Longtime ESPN “SportsCenter” host Steve Levy has a good grasp of the innovative rules that will differentiate the XFL from other brands of football, and that stakeholders hope create a more appealing entertainment product than the short-lived first incarnation of the league. Part of Levy’s job as the XFL’s lead play-by-play man for the 2020 season, which kicks off Saturday at 2 p.m. on ABC, will be explaining the eight-team league’s various quirks to viewers during the course of an up-tempo broadcast featuring all sorts of bells and whistles.

“Once you see the game, the rules are not that crazy,” Levy said in a phone interview ahead of this weekend’s opener between the DC Defenders and Seattle Dragons at Audi Field. “It’s really a good combination between college and pro, and it’s faster.”

Levy’s favorite wrinkle in the XFL rule book? The elimination of extra-point kicks in favor of giving offenses the option of going for one point, two point or three points from the 2-, 5- or 10-yard lines, respectively, after touchdowns. An 18-point lead late in the fourth quarter of a college or NFL game is fairly safe, even if the trailing team’s quarterback is Patrick Mahomes. In the XFL, an 18-point lead is still a two-score game.

The XFL will also allow offenses to make a second forward pass on a given play, provided the first pass does not cross the line of scrimmage. Like in college, pass-catchers will need to get only one foot down in bounds.

“That will lead to more creativity and spectacular catches and more points and more offense, and that’s all good,” said Levy, who will be at liberty to discuss point spreads and over/unders during the broadcast. (The Defenders opened as 6½-point favorites against the Dragons.)

One of the other major differences between the XFL and NFL is its shorter play clock, with 25 seconds between plays instead of 40. At the league’s preseason training camp in Houston last month, Levy and analyst Greg McElroy called a scrimmage from the booth to get used to the faster pace and familiarize themselves with the production enhancements that will bring viewers close to the action.
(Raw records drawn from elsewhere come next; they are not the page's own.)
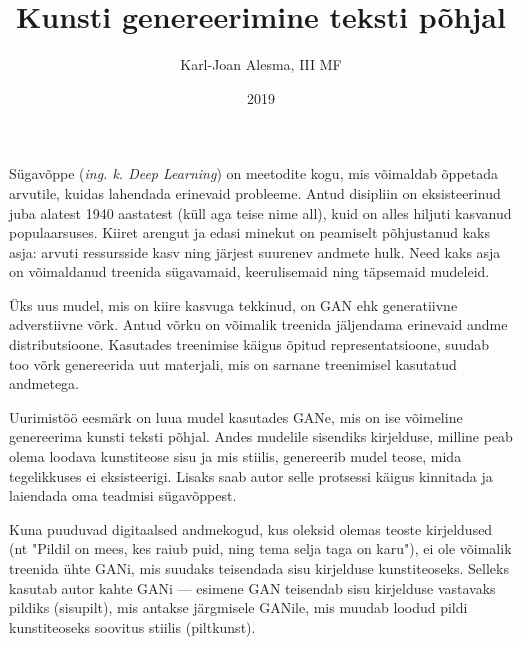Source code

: \documentclass{vilgym}
\title{Kunsti genereerimine teksti põhjal}
\author{Karl-Joan Alesma, III MF}
\date{2019}
\begin{document}
	\maketitle
	\tableofcontents



	\newcommand*{\ingk}[1]{(\textit{ing. k. #1})}

	Sügavõppe \ingk{Deep Learning} on meetodite kogu, mis võimaldab õppetada arvutile, kuidas lahendada erinevaid probleeme. Antud disipliin on eksisteerinud juba alatest 1940 aastatest (küll aga teise nime all), kuid on alles hiljuti kasvanud populaarsuses. Kiiret arengut ja edasi minekut on peamiselt põhjustanud kaks asja: arvuti ressursside kasv ning järjest suurenev andmete hulk. Need kaks asja on võimaldanud treenida sügavamaid, keerulisemaid ning täpsemaid mudeleid. \parencite{deeplearningbook}	 

	Üks uus mudel, mis on kiire kasvuga tekkinud, on GAN ehk generatiivne adverstiivne võrk. Antud võrku on võimalik treenida jäljendama erinevaid andme distributsioone. Kasutades treenimise käigus õpitud representatsioone, suudab too võrk genereerida uut materjali, mis on sarnane treenimisel kasutatud andmetega. \parencite{gan}

	Uurimistöö eesmärk on luua mudel kasutades GANe, mis on ise võimeline genereerima kunsti teksti põhjal. Andes mudelile sisendiks kirjelduse, milline peab olema loodava kunstiteose sisu ja mis stiilis, genereerib mudel teose, mida tegelikkuses ei eksisteerigi. Lisaks saab autor selle protsessi käigus kinnitada ja laiendada oma teadmisi sügavõppest.

	Kuna puuduvad digitaalsed andmekogud, kus oleksid olemas teoste kirjeldused (nt "Pildil on mees, kes raiub puid, ning tema selja taga on karu"), ei ole võimalik treenida ühte GANi, mis suudaks teisendada sisu kirjelduse kunstiteoseks. Selleks kasutab autor kahte GANi --- esimene GAN teisendab sisu kirjelduse vastavaks pildiks (sisu\textrightarrow pilt), mis antakse järgmisele GANile, mis muudab loodud pildi kunstiteoseks soovitus stiilis (pilt\textrightarrow kunst).
\end{document}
Field analyst Tom Luginbill and reporter Dianna Russini form the other half of ESPN’s lead broadcast team for Saturday games.

“I don’t know how good the football is going to be, quite frankly,” Levy said, “but I think it’s going to be fun, and I think it’s going to be very interesting on TV because of all the sights and sounds, which you really can’t get from an NFL game. In some ways, it’s made-for-TV football with extra audio and access. They’d love to have the stands full, but we’ll have to wait and see on that. The television product is first and foremost in terms of importance.”

Every XFL game this season will be broadcast on ABC, ESPN, Fox, Fox Sports 1 or Fox Sports 2, and multiple players from each team will be mic’d up. Producers will have access to the audio communication between a team’s play caller and skill position players, and may incorporate it into the broadcast, while sideline reporters won’t have to wait until halftime or the final whistle to conduct interviews.

“I’m going to be able to talk to the head coach during the game, during a drive,” Levy said. “That’s unprecedented. In Houston, we had a guy ejected from the game for throwing a punch, and 60 seconds later we’re talking to him."

Levy’s lasting memory of the original XFL, which folded after one season due to poor attendance and television ratings in 2001, is a common one: He Hate Me, the colorful nickname Las Vegas Outlaws running back Rod Smart chose to wear on the back of his jersey.

“This XFL has sort of gone out of its way to almost pretend that XFL didn’t happen,” said Levy, who was considering opening Saturday’s broadcast with a nod to Smart. “They want people to know this is much more serious, this is much more about football. This business plan is years in the making, it was not rushed together, and they’re going to really try to make a go of this. ESPN and ABC and Disney, we’re giving this the royal treatment. … It’s not getting ‘Monday Night Football’ treatment in terms of resources and personnel, but it’s pretty close.”